Belén Rueda, die nur in den Rückblenden auftritt, ist wie schon in „Julia’s Eyes“ eine Bank und passt perfekt zu der schönen, aber nicht mehr ganz taufrischen Dame aus der oberen Gesellschaft, die sich ihren jungen, nicht standesgemäßen Mann eher wie ein Spielzeug hält und mit fiesen Scherzen quält, statt ihn wie einen ebenbürtigen Partner zu behandeln. Dabei wirkt sie ebenso undurchdringlich und überlegen, wie verletzlich. Als Gegenspieler Ulloas macht der Polizist Peña eine gute Figur. José Coronado spielt den alternden Ermittler, der selber eine ganze Menge Probleme mit sicher herumschleppt und oftmals wie eine tickende Zeitbombe wirkt, sehr überzeugend. Wenn auch diese Figur etwas zu karikaturhaft gezeichnet wird, um sie als echten Menschen, und nicht nur als Filmfigur wahrzunehmen. Ein Kompliment hier an den Maskenbildern, der Coronado in einigen Rückblenden tatsächlich Jahre jünger aussehen ließ.
Oriol Paulo schafft es spielten, den Zuschauer den ganzen Film über zu fesseln und den Puls hier und dort hochzutreiben. Ist der Abspann aber gelaufen und der Zauber des Augenblicks ein wenig verflogen, zeigt sich in der Rückschau, dass einige Elemente nicht ganz in den raffinierten Plan passen, dessen man hier Zeuge wurde. Einige nicht vorhersehbare Zufälle helfen dabei, dass alles so funktioniert, wie gedacht. Auch wird hier an ein paar Stellen die Glaubwürdigkeit einer bestimmten Situation etwas überstrapaziert, was einen im Nachhinein ein wenig ärgert, da man sich ein wenig an der Nase herumgeführt fühlt. So tut man am Ende besser daran, den Film nicht großartig zu reflektieren und sich ganz vom Moment gefangennehmen zu lassen.
„The Body“ ist ein hochspannender Thriller, der kunstvoll mit Horrorelementen spielt und seinen Protagonisten durch ein geschickt konstruiertes Fegefeuer treibt, welches ihn vom arroganten Täter zum verzweifelten Opfer schrumpfen lässt. Mit einem hervorragenden Hugo Silva in der Hauptrolle, weiß der Film bestens zu unterhalten, auch wenn sein finaler Dreh für den erfahrenen Zuschauer keine so große Überraschung darstellt und einige Handlungselement im Nachhinein nicht ganz in das clevere Gebilde passen.

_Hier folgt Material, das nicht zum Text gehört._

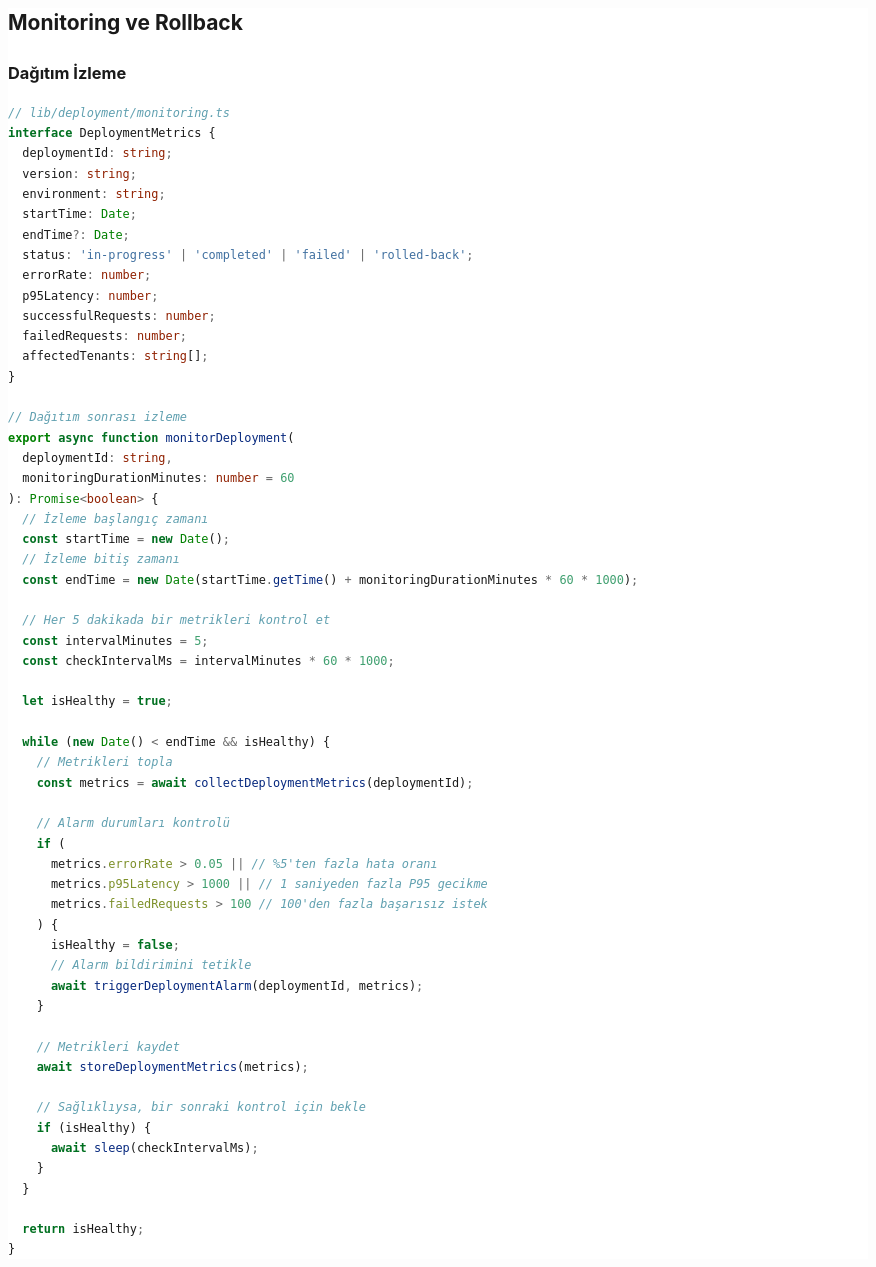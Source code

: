 ## Monitoring ve Rollback

### Dağıtım İzleme

```typescript
// lib/deployment/monitoring.ts
interface DeploymentMetrics {
  deploymentId: string;
  version: string;
  environment: string;
  startTime: Date;
  endTime?: Date;
  status: 'in-progress' | 'completed' | 'failed' | 'rolled-back';
  errorRate: number;
  p95Latency: number;
  successfulRequests: number;
  failedRequests: number;
  affectedTenants: string[];
}

// Dağıtım sonrası izleme
export async function monitorDeployment(
  deploymentId: string,
  monitoringDurationMinutes: number = 60
): Promise<boolean> {
  // İzleme başlangıç zamanı
  const startTime = new Date();
  // İzleme bitiş zamanı
  const endTime = new Date(startTime.getTime() + monitoringDurationMinutes * 60 * 1000);

  // Her 5 dakikada bir metrikleri kontrol et
  const intervalMinutes = 5;
  const checkIntervalMs = intervalMinutes * 60 * 1000;

  let isHealthy = true;

  while (new Date() < endTime && isHealthy) {
    // Metrikleri topla
    const metrics = await collectDeploymentMetrics(deploymentId);

    // Alarm durumları kontrolü
    if (
      metrics.errorRate > 0.05 || // %5'ten fazla hata oranı
      metrics.p95Latency > 1000 || // 1 saniyeden fazla P95 gecikme
      metrics.failedRequests > 100 // 100'den fazla başarısız istek
    ) {
      isHealthy = false;
      // Alarm bildirimini tetikle
      await triggerDeploymentAlarm(deploymentId, metrics);
    }

    // Metrikleri kaydet
    await storeDeploymentMetrics(metrics);

    // Sağlıklıysa, bir sonraki kontrol için bekle
    if (isHealthy) {
      await sleep(checkIntervalMs);
    }
  }

  return isHealthy;
}
```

Die Blu-Ray aus dem Hause OFDb FILMWORKS besitzt ein perfektes, gestochen scharfes Bild, bei dem das Schwarz wirklich tiefschwarz und nicht wie so häufig nur ein sehr dunkles Grau ist. Der Ton ist sehr klar und spielt beschäftigt gekonnt alle Lautsprecher für subtile Toneffekte. Die deutsche Synchronfassung ist okay, wobei ich die spanische Fassung mit sehr guten, deutschen Untertiteln bevorzuge. An Extras gibt es ein 20-minütiges „Making Of“, welches Szenen vom Set mit Statements der Schauspieler und des Regisseurs kreuzt, die aber nicht so viel Aussagekraft haben, da sie hauptsächlich erzählen, welche Rollen sie spielen, worum es in diesem Film geht und wie toll er doch geworden ist. „Hinter den Kulissen“ sind drei Minuten mit kommentarlosen Impressionen vom Dreh der Verhörszene, was mit Musik aus dem Film unterlegt ist. Des weiteren kann man sich sechs Minuten mit Alternativen Szenen ansehen, welche sich aber nicht drastisch von denen im Film unterscheiden. Zum Schluss gibt es noch zwei deutsche und zwei spanische Trailer von „The Body“.